NEW YORK, New York - While the rest of the world was aghast at Donald Trump's stunning, yet shock victory in the U.S. presidential elections Wednesday, with global financial markets having ...
• Investors in the United States shrugged off concerns that a Trump White House wwould herald in sustained uncertainty
NEW YORK, New York - While the rest of the world was aghast at Donald Trump's stunning, yet shock victory in the U.S. presidential elections Wednesday, with financial markets having nothing short of a fit, U,S. stocks soared.
Investors in the United States shrugged off concerns that a Trump White House wwould herald in sustained uncertainty, and ploughed money into bets on a stronger economy and investmen scene resulting from Trump's upset win.

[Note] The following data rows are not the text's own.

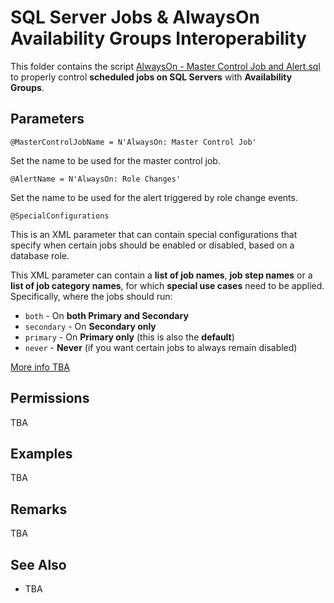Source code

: # SQL Server Jobs & AlwaysOn Availability Groups Interoperability

This folder contains the script [AlwaysOn - Master Control Job and Alert.sql](AlwaysOn%20-%20Master%20Control%20Job%20and%20Alert.sql) to properly control **scheduled jobs on SQL Servers** with **Availability Groups**.

## Parameters

`@MasterControlJobName = N'AlwaysOn: Master Control Job'`

Set the name to be used for the master control job.

`@AlertName = N'AlwaysOn: Role Changes'`

Set the name to be used for the alert triggered by role change events.

`@SpecialConfigurations`

This is an XML parameter that can contain special configurations that specify when certain jobs should be enabled or disabled, based on a database role.

This XML parameter can contain a **list of job names**, **job step names** or a **list of job category names**, for which **special use cases** need to be applied. 
Specifically, where the jobs should run:

- `both` - On **both Primary and Secondary**
- `secondary` - On **Secondary only**
- `primary` - On **Primary only** (this is also the **default**)
- `never` - **Never** (if you want certain jobs to always remain disabled)

[More info TBA](https://eitanblumin.com/?p=938)

## Permissions

TBA

## Examples

TBA

## Remarks

TBA

## See Also

- TBA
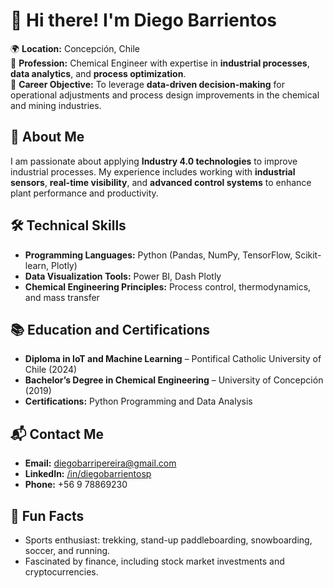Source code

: # 👋 Hi there! I'm Diego Barrientos  

🌍 **Location:** Concepción, Chile  
💼 **Profession:** Chemical Engineer with expertise in **industrial processes**, **data analytics**, and **process optimization**.  
🎯 **Career Objective:** To leverage **data-driven decision-making** for operational adjustments and process design improvements in the chemical and mining industries.  

## 🚀 About Me  
I am passionate about applying **Industry 4.0 technologies** to improve industrial processes. My experience includes working with **industrial sensors**, **real-time visibility**, and **advanced control systems** to enhance plant performance and productivity.  

## 🛠️ Technical Skills  
- **Programming Languages:** Python (Pandas, NumPy, TensorFlow, Scikit-learn, Plotly)  
- **Data Visualization Tools:** Power BI, Dash Plotly  
- **Chemical Engineering Principles:** Process control, thermodynamics, and mass transfer  

## 📚 Education and Certifications  
- **Diploma in IoT and Machine Learning** – Pontifical Catholic University of Chile (2024)  
- **Bachelor’s Degree in Chemical Engineering** – University of Concepción (2019)  
- **Certifications:** Python Programming and Data Analysis  

## 📬 Contact Me  
- **Email:** diegobarripereira@gmail.com  
- **LinkedIn:** [/in/diegobarrientosp](#)  
- **Phone:** +56 9 78869230  

## 🎉 Fun Facts  
- Sports enthusiast: trekking, stand-up paddleboarding, snowboarding, soccer, and running.  
- Fascinated by finance, including stock market investments and cryptocurrencies.  
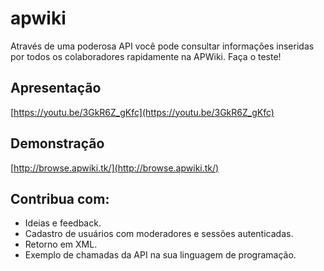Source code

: # apwiki
Através de uma poderosa API você pode consultar informações inseridas por todos os colaboradores rapidamente na APWiki. Faça o teste!

## Apresentação
[https://youtu.be/3GkR6Z_gKfc](https://youtu.be/3GkR6Z_gKfc)

## Demonstração
[http://browse.apwiki.tk/](http://browse.apwiki.tk/)

## Contribua com:
* Ideias e feedback.
* Cadastro de usuários com moderadores e sessões autenticadas.
* Retorno em XML.
* Exemplo de chamadas da API na sua linguagem de programação.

Asian markets began the day with near collapses. Tokyo's Nikkei 225 alone plunged more than 5 percent. Rattled global investors sold off the dollar, buying up the euro and sending it from just over 1.09 to 1.13. The yen, which had weakened to more than 105, soared to nearly 101. Oil prices plummeted four percent. Then European markets kicked in and steadied the panic selling, and by the European close indices were little changed.
Wall Street followed suit and began early to bid up markets. Trading volumes hit their highest levels in five months (since the Brexit vote in June) after Trump stormed the White House and Republicans retained control of the House of Representatives and the Senate.
"Regardless of the fact you had a Republican sweep, there are still checks and balances in place," Art Hogan, chief market strategist at Wunderlich Securities in New York told Reuters Thomson Wednesday.
"So you are going to have some of your more fiscally conservative Republicans that will certainly slow Trump down from doing anything crazy in terms of policy changes."
The Dow Jones on the day finished just short of its strongedt close ever.
"Anything that Trump mentioned during the campaign, any industry he has mentioned, favorably or unfavorably, is moving today big-time," Tim Ghriskey, chief investment officer of Solaris Group in Bedford Hills, New York was quoted by Reuters Thomson as saying.
At the close of trading Wednesday, the Dow Jones industrial average had surged 1.4 percent to end the day at 18,589.69. The closing level was just 0.25 percent away from its August all-time high.
The Standard and Poor's 500 jumped 1.11 percent to 2,163.26, while the Nasdaq Composite climbed 1.11 percent to close at 5,251.07.
On foreign exchange markets the biggest mover was the Mexican peso which plunged nearly 12 percent to a record low at around 20.40. It later retreated below 20.00 to finish the day around 8 percent lower. The government and the Bank of Mexico are believed to be pondering emergency measures to deal with the impact of a Trump win on Mexico.
Despite the gigantic move on the remainder of currency markets Wednesday, by Thursday morning in early Asian Pacific trading, the major currencies had settled back to their levels prior to Wednesday's dramatic moves, helped by Wall Street buying back heavily sold-off positions.
The euro which had soared to 1.1300 a day earlier, was selling at 1.0916 in early trade in Sydney. The Japanese yen, which hit a high of 101.19 on Wednesday, was on the nose at 105. 74. Sterling was little changed at 124.15. The Australian dollar, which hit a high of 0.7780 on Wednesday was friendless at 0.7652.